Trott embarked for the Philippines by the end of March 1901 and participated in the combats against Moro insurgents until November 1903, when he was ordered back to the United States. Upon his arrival stateside, he was stationed at the Plattsburg Barracks until he was ordered to the Infantry and Cavalry School at Fort Leavenworth, Kansas in August 1904. Trott graduated with honors in July of the following year and attended the Command and Staff College also located there.

He completed the instruction on August 20, 1906 and was promoted to the rank of captain. Trott was subsequently ordered back to the United States Military Academy at West Point and assumed duty as an Instructor in the Department of Law. Due to his interest in the baseball during his tenure at the Academy as a Cadet, Trott accepted additional duty as Manager of the team and brought famous coach Sammy Strang to the team.

Trott left West Point in August 1910 and joined his old outfit, 5th Infantry Regiment at Plattsburg Barracks. He served as an Instructor at the Army School of the Line at Fort Leavenworth, Kansas from August to December 1912 and then sailed with 8th Infantry Regiment back to the Philippines.

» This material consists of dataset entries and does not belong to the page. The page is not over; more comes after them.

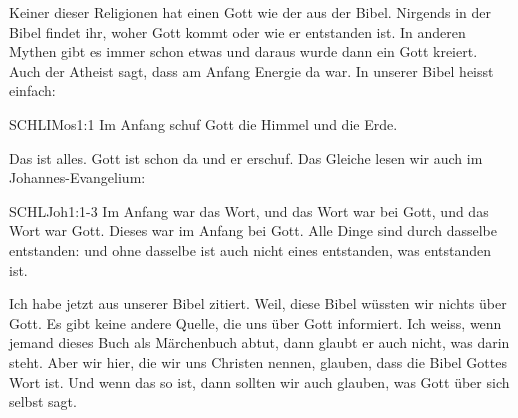 \begin{otsblock}
        Keiner dieser Religionen hat einen Gott wie der aus der Bibel. Nirgends in der Bibel findet ihr, woher Gott kommt oder wie er entstanden ist. In anderen Mythen gibt es immer schon etwas und daraus wurde dann ein Gott kreiert. Auch der Atheist sagt, dass am Anfang Energie da war. In unserer Bibel heisst einfach:
        \begin{bibelbox}{SCHL}{IMos}{1:1}
            Im Anfang schuf Gott die Himmel und die Erde.
        \end{bibelbox}
        Das ist alles. Gott ist schon da und er erschuf. Das Gleiche lesen wir auch im Johannes-Evangelium:
        \begin{bibelbox}{SCHL}{Joh}{1:1-3}
            Im Anfang war das Wort, und das Wort war bei Gott, und das Wort war Gott. Dieses war im Anfang bei Gott. Alle Dinge sind durch dasselbe entstanden: und ohne dasselbe ist auch nicht eines entstanden, was entstanden ist.
        \end{bibelbox}
        Ich habe jetzt aus unserer Bibel zitiert. Weil,  diese Bibel wüssten wir nichts über Gott. Es gibt keine andere Quelle, die uns über Gott informiert. Ich weiss, wenn jemand dieses Buch als Märchenbuch abtut, dann glaubt er auch nicht, was darin steht. Aber wir hier, die wir uns Christen nennen, glauben, dass die Bibel Gottes Wort ist. Und wenn das so ist, dann sollten wir auch glauben, was Gott über sich selbst sagt.


\end{otsblock}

His second tour in that country ended in September 1915, when he returned stateside and joined the 24th Infantry Regiment at the Presidio of San Francisco. Trott served with his new regiment at Presidio until February 1916, then moved to the Fort D.A. Russell, Wyoming. However during Pancho Villa Expedition in March that year, the 24th Infantry joined the punitive expedition to Mexico and participated in the skirmishes with Villa's forces.

World War I

By the beginning of November 1916, Trott returned to the United States and assumed duty as Assistant Professor of Military Science and Tactics at University of Illinois. During his tenure there, United States entered the World War I and Trott was given new assignment. He was promoted to major on May 15, 1917 and ordered to Fort Sheridan, Illinois, where he assumed duty first as Company and then battalion commander within Officers' Training Camp.

Trott was promoted to the temporary rank of lieutenant colonel on August 5, 1917 and ordered to Camp Sherman, Ohio, where he joined 330th Infantry Regiment, 83rd Division. He was tasked with training of Guardsmen of Ohio National Guard until December 1917 and embarked for France.

In January 1918, Trott joined the British 21st Division as an Observer and after three weeks in that capacity, he was ordered to the Army General Staff College at Langres. He completed the course and served as an Instructor until the end of June 1918, when he served again as an observer, now with American 1st and 2nd Divisions during the combats at Château Thierry and Montdidier fronts.

Trott then rejoined 83rd Division by the beginning of July 1918 and served as Divisional Chief of Staff under Major general Edwin F. Glenn. The 83rd Division did not saw action as a complete formation and provided replacements for other combat formations. Trott was meanwhile promoted to the temporary rank of colonel on July 30, 1918 and joined the headquarters of 5th Division as Chief of Staff under Major general John E. McMahon.

The 5th Division was completely different kind of formation than his previous service with 83rd Division, and Trott had the opportunity to participate in the planning and execution of large military operations. He served in that capacity during the Battle of Saint-Mihiel in mid-September 1918 and then during the Battle of Argonne in October-November that year. Trott distinguished himself in this capacity and was praised by both 5th commanders, generals McMahon and Hanson E. Ely. For his service in France, he was decorated with Army Distinguished Service Medal and also received Silver Star citation for his visits of frontlines during combat. Also Allies of the United States did not forget of him and Trott was appointed Officer of the Legion of Honour and received Croix de Guerre with Palm by the France.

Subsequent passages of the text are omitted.